Os números do Produto Interno Bruto (PIB) municipal ilustram essa mudança. Anápolis permaneceu por anos na segunda posição estadual, mas foi ultrapassada por Aparecida de Goiânia e, posteriormente, por Rio Verde, caindo no ranking das maiores economias goianas. Ou seja, a cidade continuou produzindo riqueza, porém perdeu espaço relativo para municípios que conseguiram acelerar investimentos, diversificar atividades e ampliar sua capacidade de atrair negócios.
Outro sinal está na competitividade. O Ranking de Competitividade dos Municípios registrou queda de posições para Anápolis, indicando dificuldades em acompanhar o desempenho de cidades que avançaram em indicadores relacionados ao ambiente de negócios, infraestrutura, inovação e eficiência da gestão pública.
Enquanto isso, Rio Verde consolidou um modelo econômico fortemente integrado ao agronegócio e à agroindústria, com elevada capacidade de geração de riqueza. Estudos mostram que sua estrutura produtiva desenvolveu maior integração entre os setores econômicos, fortalecendo o crescimento local e regional.
Aparecida de Goiânia, por sua vez, diversificou sua economia, ampliou investimentos em serviços, indústria e mercado imobiliário, registrando uma expansão do PIB superior à observada em Anápolis ao longo da última década.
Mesmo Senador Canedo, embora possua uma economia menor, apresentou crescimento acelerado em alguns indicadores empresariais, como a abertura de empresas e organizações, em ritmo superior ao de Anápolis.
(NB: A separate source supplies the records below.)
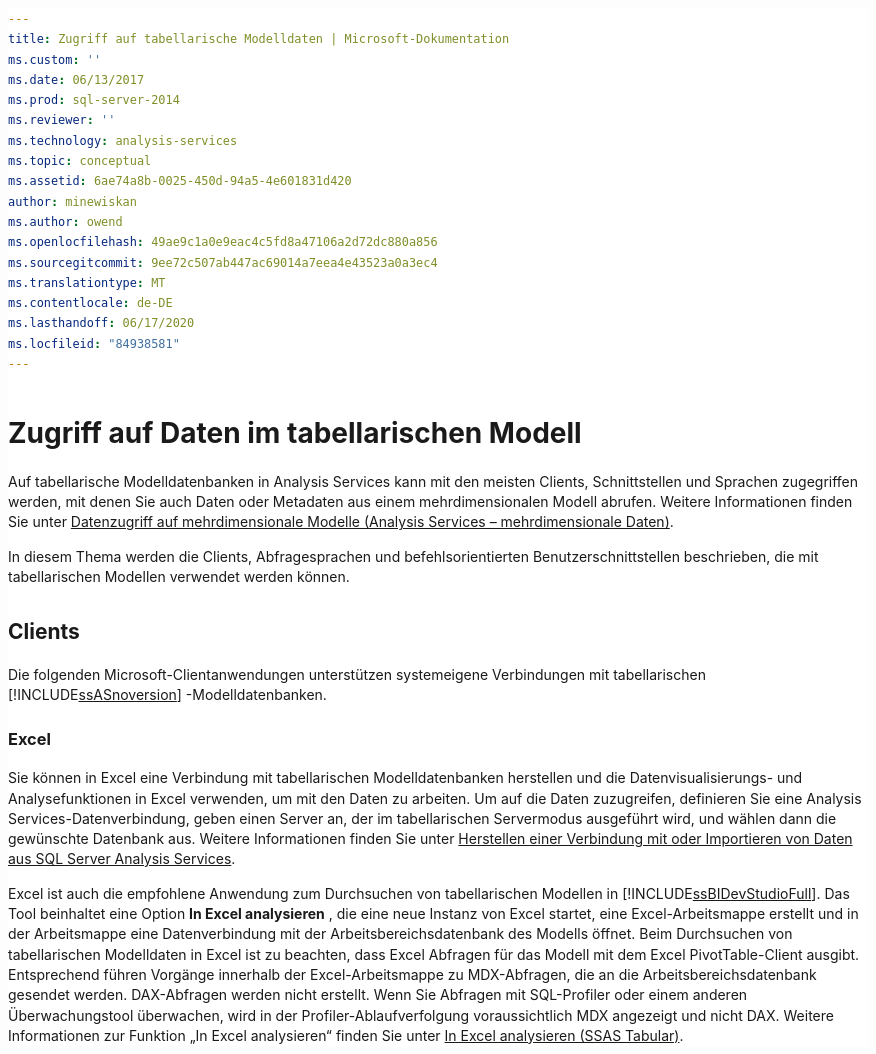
 ```yaml
---
title: Zugriff auf tabellarische Modelldaten | Microsoft-Dokumentation
ms.custom: ''
ms.date: 06/13/2017
ms.prod: sql-server-2014
ms.reviewer: ''
ms.technology: analysis-services
ms.topic: conceptual
ms.assetid: 6ae74a8b-0025-450d-94a5-4e601831d420
author: minewiskan
ms.author: owend
ms.openlocfilehash: 49ae9c1a0e9eac4c5fd8a47106a2d72dc880a856
ms.sourcegitcommit: 9ee72c507ab447ac69014a7eea4e43523a0a3ec4
ms.translationtype: MT
ms.contentlocale: de-DE
ms.lasthandoff: 06/17/2020
ms.locfileid: "84938581"
---
```

# <a name="tabular-model-data-access"></a>Zugriff auf Daten im tabellarischen Modell
  Auf tabellarische Modelldatenbanken in Analysis Services kann mit den meisten Clients, Schnittstellen und Sprachen zugegriffen werden, mit denen Sie auch Daten oder Metadaten aus einem mehrdimensionalen Modell abrufen. Weitere Informationen finden Sie unter [Datenzugriff auf mehrdimensionale Modelle &#40;Analysis Services – mehrdimensionale Daten&#41;](../multidimensional-models/mdx/multidimensional-model-data-access-analysis-services-multidimensional-data.md).  
  
 In diesem Thema werden die Clients, Abfragesprachen und befehlsorientierten Benutzerschnittstellen beschrieben, die mit tabellarischen Modellen verwendet werden können.  
  
## <a name="clients"></a>Clients  
 Die folgenden Microsoft-Clientanwendungen unterstützen systemeigene Verbindungen mit tabellarischen [!INCLUDE[ssASnoversion](../../includes/ssasnoversion-md.md)] -Modelldatenbanken.  
  
### <a name="excel"></a>Excel  
 Sie können in Excel eine Verbindung mit tabellarischen Modelldatenbanken herstellen und die Datenvisualisierungs- und Analysefunktionen in Excel verwenden, um mit den Daten zu arbeiten. Um auf die Daten zuzugreifen, definieren Sie eine Analysis Services-Datenverbindung, geben einen Server an, der im tabellarischen Servermodus ausgeführt wird, und wählen dann die gewünschte Datenbank aus. Weitere Informationen finden Sie unter [Herstellen einer Verbindung mit oder Importieren von Daten aus SQL Server Analysis Services](https://go.microsoft.com/fwlink/?linkID=215150).  
  
 Excel ist auch die empfohlene Anwendung zum Durchsuchen von tabellarischen Modellen in [!INCLUDE[ssBIDevStudioFull](../../includes/ssbidevstudiofull-md.md)]. Das Tool beinhaltet eine Option **In Excel analysieren** , die eine neue Instanz von Excel startet, eine Excel-Arbeitsmappe erstellt und in der Arbeitsmappe eine Datenverbindung mit der Arbeitsbereichsdatenbank des Modells öffnet. Beim Durchsuchen von tabellarischen Modelldaten in Excel ist zu beachten, dass Excel Abfragen für das Modell mit dem Excel PivotTable-Client ausgibt. Entsprechend führen Vorgänge innerhalb der Excel-Arbeitsmappe zu MDX-Abfragen, die an die Arbeitsbereichsdatenbank gesendet werden. DAX-Abfragen werden nicht erstellt. Wenn Sie Abfragen mit SQL-Profiler oder einem anderen Überwachungstool überwachen, wird in der Profiler-Ablaufverfolgung voraussichtlich MDX angezeigt und nicht DAX. Weitere Informationen zur Funktion „In Excel analysieren“ finden Sie unter [In Excel analysieren &#40;SSAS Tabular&#41;](analyze-in-excel-ssas-tabular.md).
Isso significa que Anápolis regrediu? Não necessariamente. A cidade continua entre as principais economias de Goiás e mantém importantes ativos industriais. O problema é outro: ela deixou de crescer na mesma velocidade que seus concorrentes.
Esse é um tipo de retrocesso silencioso. Não aparece apenas na redução de posições em rankings, mas na perda de capacidade de liderar. Enquanto outras cidades aproveitam oportunidades para ampliar sua competitividade, Anápolis viu seu protagonismo diminuir.
O maior risco é não perder uma posição em um ranking. É acostumar-se com essa perda como se ela fosse inevitável.
Anápolis reúne localização privilegiada, tradição industrial e capital humano para voltar a liderar. Mas isso exige planejamento de longo prazo, investimentos em infraestrutura, inovação, mobilidade e qualificação profissional. Sem essas escolhas, a cidade continuará crescendo em números absolutos, enquanto perde espaço relativo para municípios que transformam crescimento econômico em vantagem competitiva.
Rebeca Romero é jornalista, luta pelas causas sociais e pré-candidata a deputada federal por Goiás.